** GIVEN DATA follows **
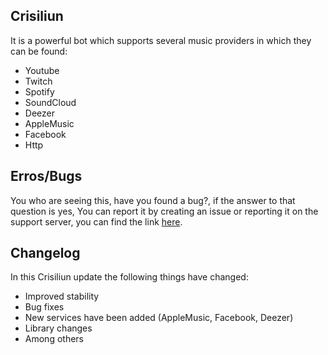 ## Crisiliun
It is a powerful bot which supports several music providers in which they can be found:
- Youtube
- Twitch
- Spotify
- SoundCloud
- Deezer
- AppleMusic
- Facebook
- Http

## Erros/Bugs
You who are seeing this, have you found a bug?, if the answer to that question is yes, You can report it by creating an issue or reporting it on the support server, you can find the link [here]("https://discord.gg/KjPq39Pyty").

## Changelog
In this Crisiliun update the following things have changed:
- Improved stability
- Bug fixes
- New services have been added (AppleMusic, Facebook, Deezer)
- Library changes
- Among others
** End of GIVEN DATA **
Collect, from the material above, every line containing the word "Facebook".

> _TASK OUTPUT_:
- Facebook
- New services have been added (AppleMusic, Facebook, Deezer)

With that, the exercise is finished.